# The problem
Within this listing, how many lines carry the string "could"? State the number only.

^^^^

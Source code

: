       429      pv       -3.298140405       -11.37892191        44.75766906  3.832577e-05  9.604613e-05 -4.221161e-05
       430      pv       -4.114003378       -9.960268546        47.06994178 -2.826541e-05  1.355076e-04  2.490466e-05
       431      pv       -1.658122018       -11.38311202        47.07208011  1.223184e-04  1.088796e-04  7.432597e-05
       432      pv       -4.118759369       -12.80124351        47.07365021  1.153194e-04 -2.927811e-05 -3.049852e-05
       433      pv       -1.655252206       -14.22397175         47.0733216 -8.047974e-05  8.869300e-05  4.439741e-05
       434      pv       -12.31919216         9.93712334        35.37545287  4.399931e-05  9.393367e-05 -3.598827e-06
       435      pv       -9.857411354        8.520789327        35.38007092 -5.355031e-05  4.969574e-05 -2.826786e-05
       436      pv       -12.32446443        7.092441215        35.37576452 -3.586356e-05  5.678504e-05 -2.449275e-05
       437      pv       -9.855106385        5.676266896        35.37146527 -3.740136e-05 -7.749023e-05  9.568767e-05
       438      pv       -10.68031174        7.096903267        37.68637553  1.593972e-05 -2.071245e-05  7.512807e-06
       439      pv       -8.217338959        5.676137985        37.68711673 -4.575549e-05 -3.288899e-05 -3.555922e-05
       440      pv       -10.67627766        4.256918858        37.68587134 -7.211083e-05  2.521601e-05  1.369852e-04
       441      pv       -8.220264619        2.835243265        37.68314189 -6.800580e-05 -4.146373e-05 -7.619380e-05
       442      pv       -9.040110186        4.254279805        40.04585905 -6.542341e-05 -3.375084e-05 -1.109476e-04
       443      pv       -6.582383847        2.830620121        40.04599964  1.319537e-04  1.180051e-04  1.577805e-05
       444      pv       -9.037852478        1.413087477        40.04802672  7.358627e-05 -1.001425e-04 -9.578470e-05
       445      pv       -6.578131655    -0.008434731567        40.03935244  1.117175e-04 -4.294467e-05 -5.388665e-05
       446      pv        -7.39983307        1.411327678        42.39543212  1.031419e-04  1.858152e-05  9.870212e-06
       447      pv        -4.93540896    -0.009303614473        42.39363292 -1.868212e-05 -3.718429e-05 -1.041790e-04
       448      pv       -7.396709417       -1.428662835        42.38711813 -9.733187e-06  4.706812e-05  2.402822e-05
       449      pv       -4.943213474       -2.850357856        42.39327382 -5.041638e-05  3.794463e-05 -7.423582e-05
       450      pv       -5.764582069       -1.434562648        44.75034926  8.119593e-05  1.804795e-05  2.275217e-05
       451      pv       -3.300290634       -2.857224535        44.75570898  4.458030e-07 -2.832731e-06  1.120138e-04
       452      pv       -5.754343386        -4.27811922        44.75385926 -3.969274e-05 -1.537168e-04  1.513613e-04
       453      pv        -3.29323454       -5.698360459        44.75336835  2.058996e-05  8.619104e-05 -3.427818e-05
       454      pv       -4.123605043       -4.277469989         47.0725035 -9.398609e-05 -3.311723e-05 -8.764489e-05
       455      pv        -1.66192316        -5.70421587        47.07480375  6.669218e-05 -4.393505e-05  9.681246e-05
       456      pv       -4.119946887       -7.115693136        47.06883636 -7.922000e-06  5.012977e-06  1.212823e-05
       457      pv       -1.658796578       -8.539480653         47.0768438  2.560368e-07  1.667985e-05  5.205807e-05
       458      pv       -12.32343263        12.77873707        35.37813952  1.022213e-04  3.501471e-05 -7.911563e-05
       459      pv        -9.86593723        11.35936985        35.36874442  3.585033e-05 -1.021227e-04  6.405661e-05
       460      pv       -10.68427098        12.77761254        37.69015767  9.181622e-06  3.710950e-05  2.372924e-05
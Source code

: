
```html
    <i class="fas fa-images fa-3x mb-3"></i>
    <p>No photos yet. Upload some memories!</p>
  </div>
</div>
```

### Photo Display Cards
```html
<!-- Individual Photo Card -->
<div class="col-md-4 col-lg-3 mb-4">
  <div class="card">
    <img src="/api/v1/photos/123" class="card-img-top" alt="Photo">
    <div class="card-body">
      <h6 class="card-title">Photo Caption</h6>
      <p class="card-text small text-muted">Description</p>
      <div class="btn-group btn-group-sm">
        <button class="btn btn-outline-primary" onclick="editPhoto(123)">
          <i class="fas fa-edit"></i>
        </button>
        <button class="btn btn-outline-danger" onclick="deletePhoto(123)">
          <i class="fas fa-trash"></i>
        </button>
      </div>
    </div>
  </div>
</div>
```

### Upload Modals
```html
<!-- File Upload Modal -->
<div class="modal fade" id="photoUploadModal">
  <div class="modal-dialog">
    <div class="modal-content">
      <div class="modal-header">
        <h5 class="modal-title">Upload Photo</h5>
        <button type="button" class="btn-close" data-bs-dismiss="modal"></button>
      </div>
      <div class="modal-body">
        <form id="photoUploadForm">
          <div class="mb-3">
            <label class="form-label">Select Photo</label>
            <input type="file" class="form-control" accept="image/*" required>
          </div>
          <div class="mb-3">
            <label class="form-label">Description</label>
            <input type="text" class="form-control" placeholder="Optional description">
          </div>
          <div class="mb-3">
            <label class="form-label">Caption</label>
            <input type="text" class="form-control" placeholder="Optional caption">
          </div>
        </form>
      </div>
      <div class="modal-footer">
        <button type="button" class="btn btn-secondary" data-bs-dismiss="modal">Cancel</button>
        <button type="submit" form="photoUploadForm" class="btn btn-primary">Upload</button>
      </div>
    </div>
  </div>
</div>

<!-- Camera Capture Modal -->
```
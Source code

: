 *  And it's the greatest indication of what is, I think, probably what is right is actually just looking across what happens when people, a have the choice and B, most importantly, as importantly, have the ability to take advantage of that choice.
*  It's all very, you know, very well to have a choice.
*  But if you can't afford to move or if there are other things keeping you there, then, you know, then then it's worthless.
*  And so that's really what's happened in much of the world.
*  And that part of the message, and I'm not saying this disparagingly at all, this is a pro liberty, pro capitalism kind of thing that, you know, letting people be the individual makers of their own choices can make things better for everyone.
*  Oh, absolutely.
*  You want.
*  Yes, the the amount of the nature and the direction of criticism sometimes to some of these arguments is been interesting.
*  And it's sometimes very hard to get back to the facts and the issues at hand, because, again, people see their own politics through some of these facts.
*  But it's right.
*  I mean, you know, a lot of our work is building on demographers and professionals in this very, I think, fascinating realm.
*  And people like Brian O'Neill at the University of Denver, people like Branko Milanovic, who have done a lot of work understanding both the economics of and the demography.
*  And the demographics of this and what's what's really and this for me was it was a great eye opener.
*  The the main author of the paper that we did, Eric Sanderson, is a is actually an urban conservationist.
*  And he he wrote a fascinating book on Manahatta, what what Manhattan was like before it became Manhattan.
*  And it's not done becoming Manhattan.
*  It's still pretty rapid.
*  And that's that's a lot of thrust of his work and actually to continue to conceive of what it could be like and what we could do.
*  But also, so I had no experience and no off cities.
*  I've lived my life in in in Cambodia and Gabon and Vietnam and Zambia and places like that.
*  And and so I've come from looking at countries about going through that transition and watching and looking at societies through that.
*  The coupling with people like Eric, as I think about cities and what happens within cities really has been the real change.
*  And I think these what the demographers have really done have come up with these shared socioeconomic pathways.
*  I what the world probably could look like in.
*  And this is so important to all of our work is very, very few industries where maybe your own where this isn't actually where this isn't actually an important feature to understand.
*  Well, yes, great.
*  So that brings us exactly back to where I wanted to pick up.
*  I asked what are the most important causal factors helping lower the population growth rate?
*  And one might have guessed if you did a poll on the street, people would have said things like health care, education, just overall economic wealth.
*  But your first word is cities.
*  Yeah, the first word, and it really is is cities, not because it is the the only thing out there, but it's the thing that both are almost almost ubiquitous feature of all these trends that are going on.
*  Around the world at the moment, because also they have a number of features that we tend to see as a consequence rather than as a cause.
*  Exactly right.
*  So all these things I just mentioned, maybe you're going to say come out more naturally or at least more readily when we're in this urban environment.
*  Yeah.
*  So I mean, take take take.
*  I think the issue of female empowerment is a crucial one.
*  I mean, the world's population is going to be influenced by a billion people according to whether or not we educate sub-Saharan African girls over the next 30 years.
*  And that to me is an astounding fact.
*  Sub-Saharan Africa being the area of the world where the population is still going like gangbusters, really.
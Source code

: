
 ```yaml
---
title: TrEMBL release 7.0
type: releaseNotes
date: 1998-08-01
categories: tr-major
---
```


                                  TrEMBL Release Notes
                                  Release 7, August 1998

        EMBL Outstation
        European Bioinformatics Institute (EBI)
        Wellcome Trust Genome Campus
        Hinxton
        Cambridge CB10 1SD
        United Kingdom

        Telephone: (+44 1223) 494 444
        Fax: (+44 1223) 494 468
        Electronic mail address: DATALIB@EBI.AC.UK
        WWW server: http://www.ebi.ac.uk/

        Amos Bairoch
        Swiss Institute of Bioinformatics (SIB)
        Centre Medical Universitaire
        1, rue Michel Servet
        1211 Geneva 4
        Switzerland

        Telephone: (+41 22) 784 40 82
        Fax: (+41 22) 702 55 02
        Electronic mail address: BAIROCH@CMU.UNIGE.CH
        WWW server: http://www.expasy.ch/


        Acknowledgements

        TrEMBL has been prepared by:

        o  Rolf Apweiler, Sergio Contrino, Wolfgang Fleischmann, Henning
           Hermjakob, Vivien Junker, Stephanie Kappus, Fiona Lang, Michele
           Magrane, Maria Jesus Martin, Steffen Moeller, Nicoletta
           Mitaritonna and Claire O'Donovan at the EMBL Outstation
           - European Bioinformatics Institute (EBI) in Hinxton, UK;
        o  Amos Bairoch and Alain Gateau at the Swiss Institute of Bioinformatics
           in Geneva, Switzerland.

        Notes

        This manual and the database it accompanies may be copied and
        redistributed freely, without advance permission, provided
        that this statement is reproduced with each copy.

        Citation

^^^^

# Answer section
2